The signs are all there. We live in a society where money, wealth, and happiness are just a post away. Now sharing is king, attention spans are at an all time low, and society as a whole becomes increasingly self-centered. Each individual must produce and absorb a vast amount of media just to maintain the necessary web of connections to an army of acquaintances. Constant access to any piece of information isn’t just a desire, it’s an expectation. The problem of our time is no longer ease of access, but how to know what the user wants before the user does.

The solution, of course, is to be always connected. Why simply take photos of your dinner and tweet from the restroom, when you could live the Truman Show every day of your life? Why tell Google what you like when it can constantly watch you and find out. The future is Augmented Reality and the future is here with the META glasses.
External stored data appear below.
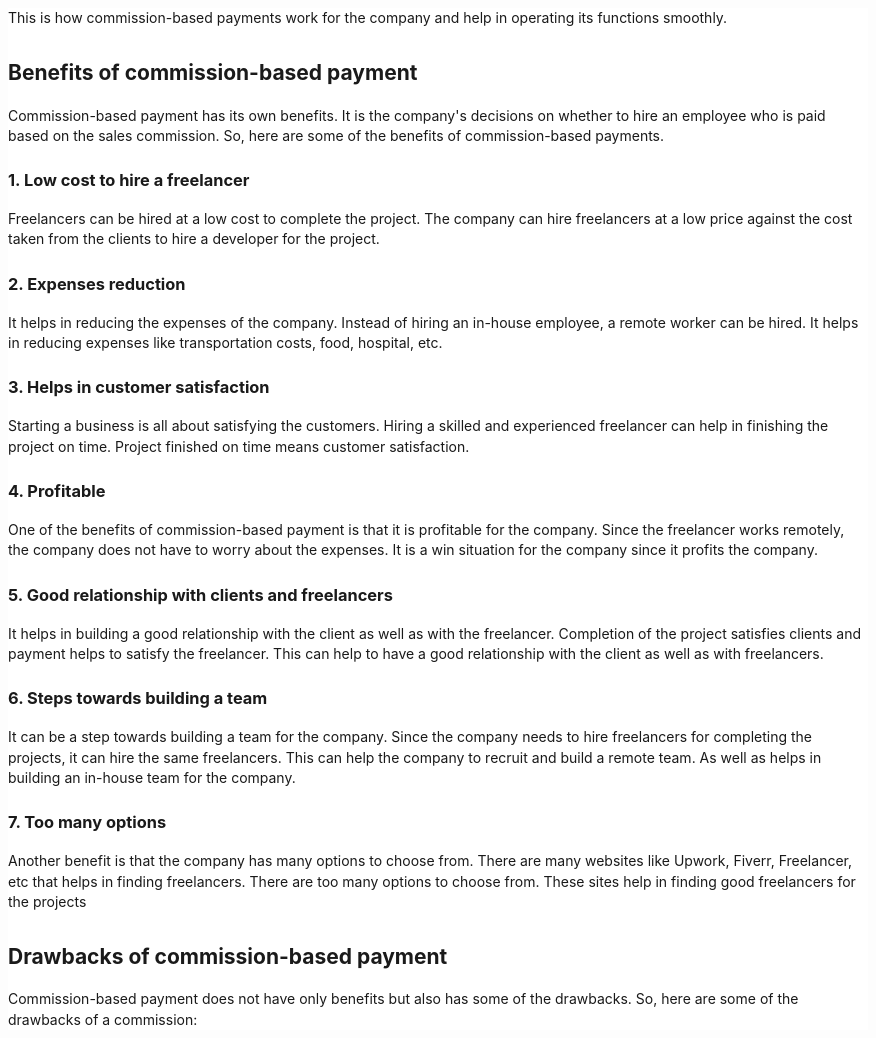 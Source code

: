 This is how commission-based payments work for the company and help in operating its functions smoothly.

## Benefits of commission-based payment

Commission-based payment has its own benefits. It is the company's decisions on whether to hire an employee who is paid based on the sales commission. So, here are some of the benefits of commission-based payments.

### 1. Low cost to hire a freelancer

Freelancers can be hired at a low cost to complete the project. The company can hire freelancers at a low price against the cost taken from the clients to hire a developer for the project.

### 2. Expenses reduction

It helps in reducing the expenses of the company. Instead of hiring an in-house employee, a remote worker can be hired. It helps in reducing expenses like transportation costs, food, hospital, etc.

### 3. Helps in customer satisfaction

Starting a business is all about satisfying the customers. Hiring a skilled and experienced freelancer can help in finishing the project on time. Project finished on time means customer satisfaction.

### 4. Profitable

One of the benefits of commission-based payment is that it is profitable for the company. Since the freelancer works remotely, the company does not have to worry about the expenses. It is a win situation for the company since it profits the company.

### 5. Good relationship with clients and freelancers

It helps in building a good relationship with the client as well as with the freelancer. Completion of the project satisfies clients and payment helps to satisfy the freelancer. This can help to have a good relationship with the client as well as with freelancers.

### 6. Steps towards building a team

It can be a step towards building a team for the company. Since the company needs to hire freelancers for completing the projects, it can hire the same freelancers. This can help the company to recruit and build a remote team. As well as helps in building an in-house team for the company.

### 7. Too many options

Another benefit is that the company has many options to choose from. There are many websites like Upwork, Fiverr, Freelancer, etc that helps in finding freelancers. There are too many options to choose from. These sites help in finding good freelancers for the projects

## Drawbacks of commission-based payment

Commission-based payment does not have only benefits but also has some of the drawbacks. So, here are some of the drawbacks of a commission:
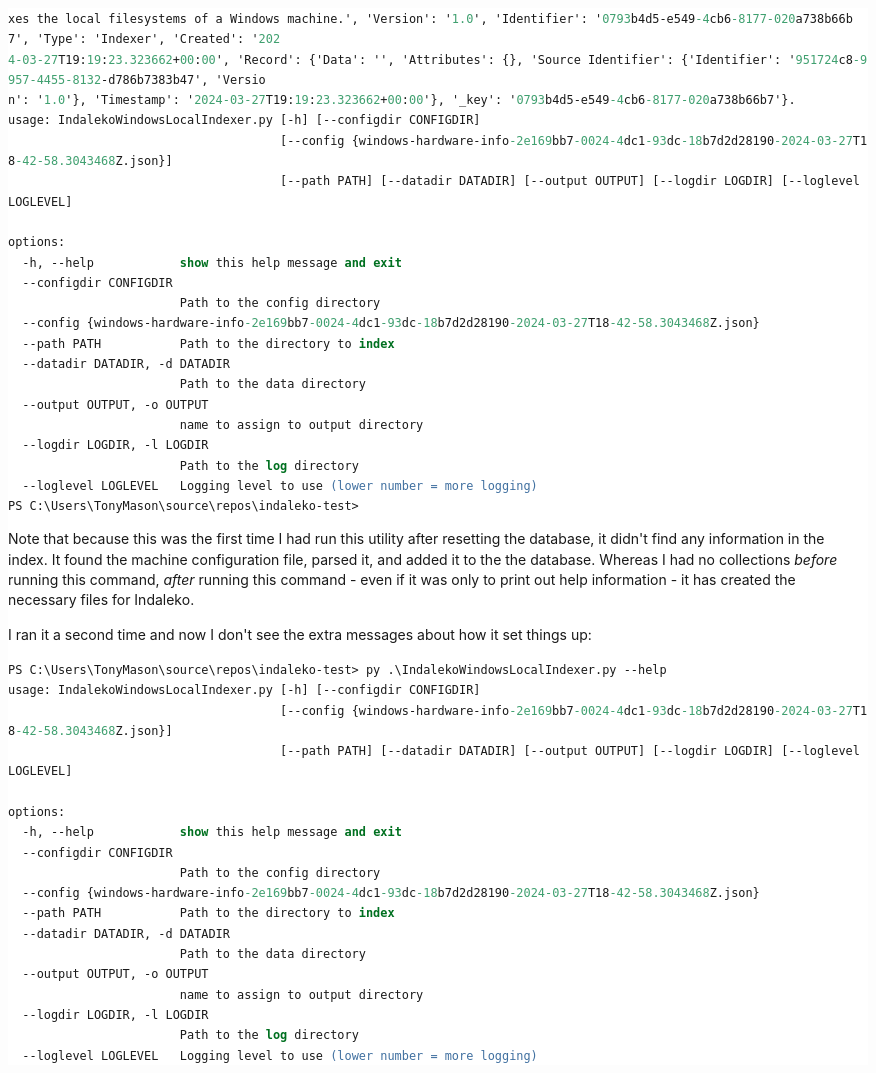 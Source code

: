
 ```ps
xes the local filesystems of a Windows machine.', 'Version': '1.0', 'Identifier': '0793b4d5-e549-4cb6-8177-020a738b66b7', 'Type': 'Indexer', 'Created': '202
4-03-27T19:19:23.323662+00:00', 'Record': {'Data': '', 'Attributes': {}, 'Source Identifier': {'Identifier': '951724c8-9957-4455-8132-d786b7383b47', 'Versio
n': '1.0'}, 'Timestamp': '2024-03-27T19:19:23.323662+00:00'}, '_key': '0793b4d5-e549-4cb6-8177-020a738b66b7'}.
usage: IndalekoWindowsLocalIndexer.py [-h] [--configdir CONFIGDIR]
                                      [--config {windows-hardware-info-2e169bb7-0024-4dc1-93dc-18b7d2d28190-2024-03-27T18-42-58.3043468Z.json}]
                                      [--path PATH] [--datadir DATADIR] [--output OUTPUT] [--logdir LOGDIR] [--loglevel LOGLEVEL]

options:
  -h, --help            show this help message and exit
  --configdir CONFIGDIR
                        Path to the config directory
  --config {windows-hardware-info-2e169bb7-0024-4dc1-93dc-18b7d2d28190-2024-03-27T18-42-58.3043468Z.json}
  --path PATH           Path to the directory to index
  --datadir DATADIR, -d DATADIR
                        Path to the data directory
  --output OUTPUT, -o OUTPUT
                        name to assign to output directory
  --logdir LOGDIR, -l LOGDIR
                        Path to the log directory
  --loglevel LOGLEVEL   Logging level to use (lower number = more logging)
PS C:\Users\TonyMason\source\repos\indaleko-test>
```
Note that because this was the first time I had run this utility after resetting
the database, it didn't find any information in the index.  It found the machine
configuration file, parsed it, and added it to the the database.  Whereas I had
no collections _before_ running this command, _after_ running this command -
even if it was only to print out help information - it has created the necessary
files for Indaleko.

I ran it a second time and now I don't see the extra messages about how it set
things up:

```ps
PS C:\Users\TonyMason\source\repos\indaleko-test> py .\IndalekoWindowsLocalIndexer.py --help
usage: IndalekoWindowsLocalIndexer.py [-h] [--configdir CONFIGDIR]
                                      [--config {windows-hardware-info-2e169bb7-0024-4dc1-93dc-18b7d2d28190-2024-03-27T18-42-58.3043468Z.json}]
                                      [--path PATH] [--datadir DATADIR] [--output OUTPUT] [--logdir LOGDIR] [--loglevel LOGLEVEL]

options:
  -h, --help            show this help message and exit
  --configdir CONFIGDIR
                        Path to the config directory
  --config {windows-hardware-info-2e169bb7-0024-4dc1-93dc-18b7d2d28190-2024-03-27T18-42-58.3043468Z.json}
  --path PATH           Path to the directory to index
  --datadir DATADIR, -d DATADIR
                        Path to the data directory
  --output OUTPUT, -o OUTPUT
                        name to assign to output directory
  --logdir LOGDIR, -l LOGDIR
                        Path to the log directory
  --loglevel LOGLEVEL   Logging level to use (lower number = more logging)
```
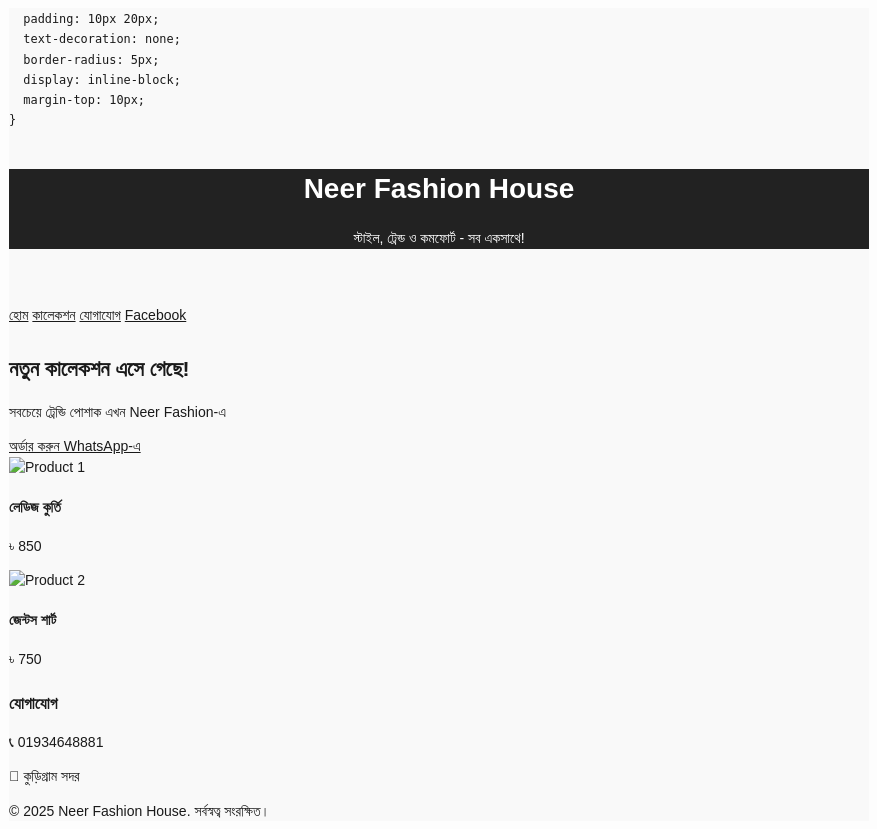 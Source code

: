       padding: 10px 20px;
      text-decoration: none;
      border-radius: 5px;
      display: inline-block;
      margin-top: 10px;
    }
  </style>
</head>
<body>
  <header>
    <h1>Neer Fashion House</h1>
    <p>স্টাইল, ট্রেন্ড ও কমফোর্ট - সব একসাথে!</p>
  </header>

  <nav>
    <a href="#">হোম</a>
    <a href="#">কালেকশন</a>
    <a href="#">যোগাযোগ</a>
    <a href="https://facebook.com" target="_blank">Facebook</a>
  </nav>

  <div class="hero">
    <h2>নতুন কালেকশন এসে গেছে!</h2>
    <p>সবচেয়ে ট্রেন্ডি পোশাক এখন Neer Fashion-এ</p>
    <a class="order-btn" href="https://wa.me/8801XXXXXXXXX" target="_blank">অর্ডার করুন WhatsApp-এ</a>
  </div>

  <section class="products">
    <div class="product">
      <img src="https://via.placeholder.com/200x250" alt="Product 1">
      <h4>লেডিজ কুর্তি</h4>
      <p>৳ 850</p>
    </div>
    <div class="product">
      <img src="https://via.placeholder.com/200x250" alt="Product 2">
      <h4>জেন্টস শার্ট</h4>
      <p>৳ 750</p>
    </div>
    <!-- আরো প্রোডাক্ট যোগ করতে পারো -->
  </section>

  <div class="contact">
    <h3>যোগাযোগ</h3>
    <p>📞 01934648881</p>
    <p>📍 কুড়িগ্রাম সদর</p>
  </div>

  <footer>
    <p>&copy; 2025 Neer Fashion House. সর্বস্বত্ব সংরক্ষিত।</p>
  </footer>
<!DOCTYPE html><html lang="en">
<head>
  <meta charset="UTF-8" />
  <meta name="viewport" content="width=device-width, initial-scale=1.0" />
  <title>Neer Fashion House</title>
  <style>
    body {
      font-family: Arial, sans-serif;
      margin: 0;
      padding: 0;
      background-color: #f9f9f9;
    }
    header {
      background-color: #222;
      color: #fff; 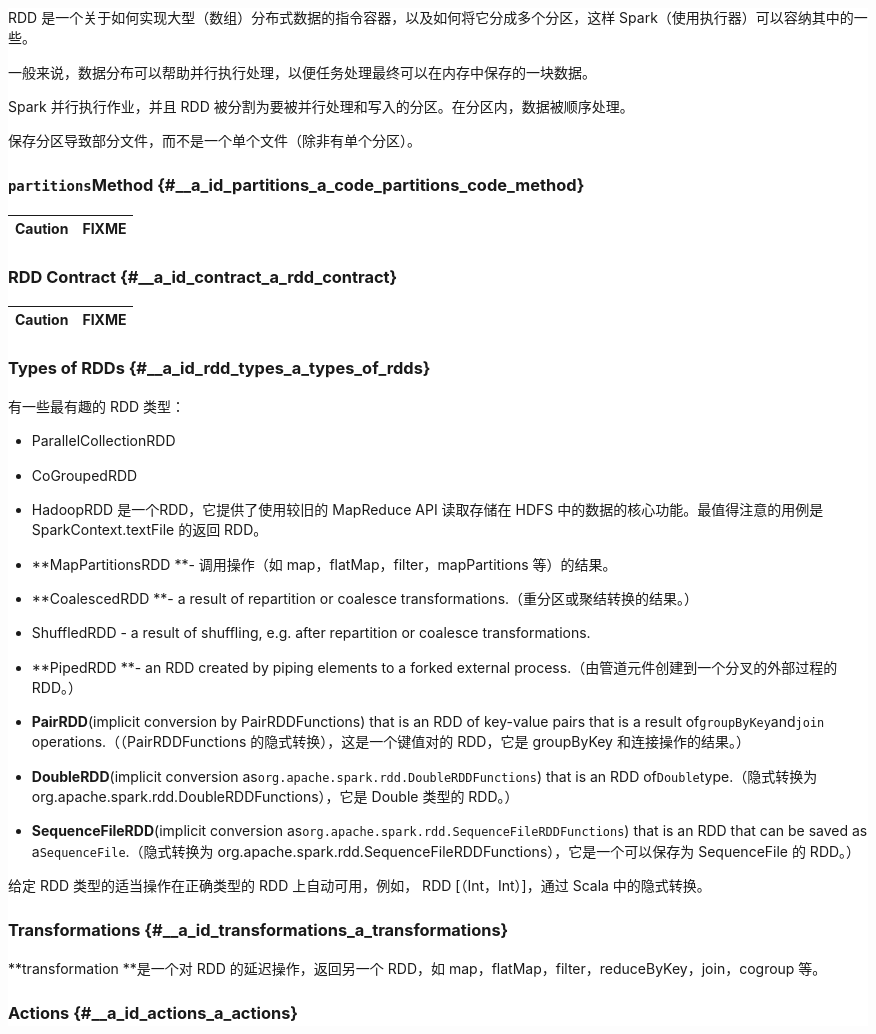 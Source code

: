 RDD 是一个关于如何实现大型（数组）分布式数据的指令容器，以及如何将它分成多个分区，这样 Spark（使用执行器）可以容纳其中的一些。

一般来说，数据分布可以帮助并行执行处理，以便任务处理最终可以在内存中保存的一块数据。

Spark  并行执行作业，并且 RDD 被分割为要被并行处理和写入的分区。在分区内，数据被顺序处理。

保存分区导致部分文件，而不是一个单个文件（除非有单个分区）。

### `partitions`Method {#__a_id_partitions_a_code_partitions_code_method}

| Caution | FIXME |
| :--- | :--- |


### RDD Contract {#__a_id_contract_a_rdd_contract}

| Caution | FIXME |
| :--- | :--- |


### Types of RDDs {#__a_id_rdd_types_a_types_of_rdds}

有一些最有趣的 RDD 类型：

* ParallelCollectionRDD

* CoGroupedRDD

* HadoopRDD 是一个RDD，它提供了使用较旧的 MapReduce API 读取存储在 HDFS 中的数据的核心功能。最值得注意的用例是 SparkContext.textFile 的返回 RDD。

* **MapPartitionsRDD **- 调用操作（如 map，flatMap，filter，mapPartitions 等）的结果。

* **CoalescedRDD **- a result of repartition or coalesce transformations.（重分区或聚结转换的结果。）

* ShuffledRDD - a result of shuffling, e.g. after repartition or coalesce transformations.

* **PipedRDD **- an RDD created by piping elements to a forked external process.（由管道元件创建到一个分叉的外部过程的RDD。）

* **PairRDD**\(implicit conversion by PairRDDFunctions\) that is an RDD of key-value pairs that is a result of`groupByKey`and`join`operations.（（PairRDDFunctions 的隐式转换），这是一个键值对的 RDD，它是 groupByKey 和连接操作的结果。）

* **DoubleRDD**\(implicit conversion as`org.apache.spark.rdd.DoubleRDDFunctions`\) that is an RDD of`Double`type.（隐式转换为 org.apache.spark.rdd.DoubleRDDFunctions），它是 Double 类型的 RDD。）

* **SequenceFileRDD**\(implicit conversion as`org.apache.spark.rdd.SequenceFileRDDFunctions`\) that is an RDD that can be saved as a`SequenceFile`.（隐式转换为 org.apache.spark.rdd.SequenceFileRDDFunctions），它是一个可以保存为 SequenceFile 的 RDD。）

给定 RDD 类型的适当操作在正确类型的 RDD 上自动可用，例如， RDD \[（Int，Int）\]，通过 Scala 中的隐式转换。

### Transformations {#__a_id_transformations_a_transformations}

**transformation **是一个对 RDD 的延迟操作，返回另一个 RDD，如 map，flatMap，filter，reduceByKey，join，cogroup 等。

### Actions {#__a_id_actions_a_actions}
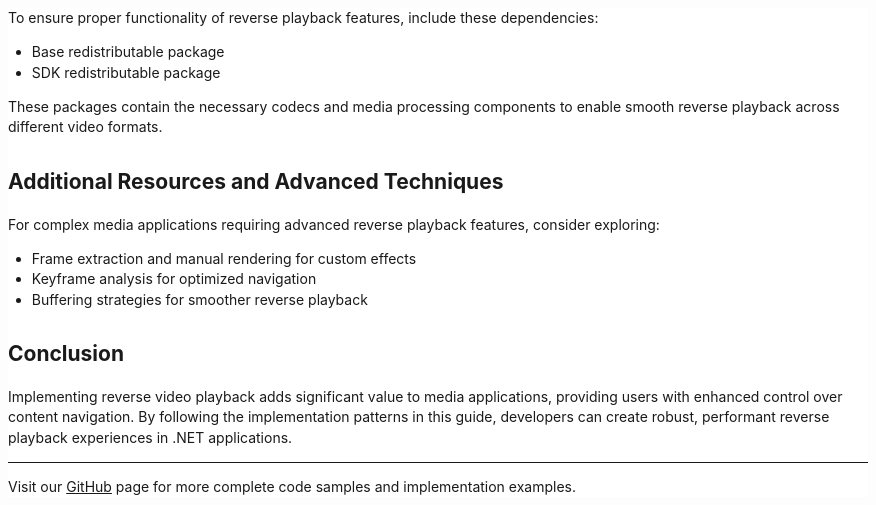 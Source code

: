 To ensure proper functionality of reverse playback features, include these dependencies:

- Base redistributable package
- SDK redistributable package

These packages contain the necessary codecs and media processing components to enable smooth reverse playback across different video formats.

## Additional Resources and Advanced Techniques

For complex media applications requiring advanced reverse playback features, consider exploring:

- Frame extraction and manual rendering for custom effects
- Keyframe analysis for optimized navigation
- Buffering strategies for smoother reverse playback

## Conclusion

Implementing reverse video playback adds significant value to media applications, providing users with enhanced control over content navigation. By following the implementation patterns in this guide, developers can create robust, performant reverse playback experiences in .NET applications.

---

Visit our [GitHub](https://github.com/visioforge/.Net-SDK-s-samples) page for more complete code samples and implementation examples.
META glasses produce what sci-fi has always promised; multi-colored holograms which can be interacted with as easily as any physical object. It does this by having users don a pair of glasses with projectors on either side to produce these holograms directly onto the glass lenses and a Microsoft Kinect like device built in to the brim of the glasses that scans the world around you and allows you to interface with the device using a series of simple gestures.

Only months away from release, the story of the META glasses reminds me very much of WIllie Wonka and the Chocolate Factory. Great promises have been made to those who would be permitted entry in to this magical augmented reality world, but little has been shown to back it up to the outside world. As of right now, those that have been shown the device report that the results are not nearly that which has been shown in the META’s marketing campaign.

Personally, I cling to all that META promises. I’m can’t wait for a future where all my tech devices are compacted into a single pair and any part of my world can be digitally modified on the fly. I look forward to virtual butlers, extreme laser tag, digital haunted houses, and many more things I can’t even imagine yet. The device described in the original article interests me as it promises to be everything I want out of the future. I just hope that when the time comes this “Chocolate Factory” turns out to be more than an empty warehouse of false promises.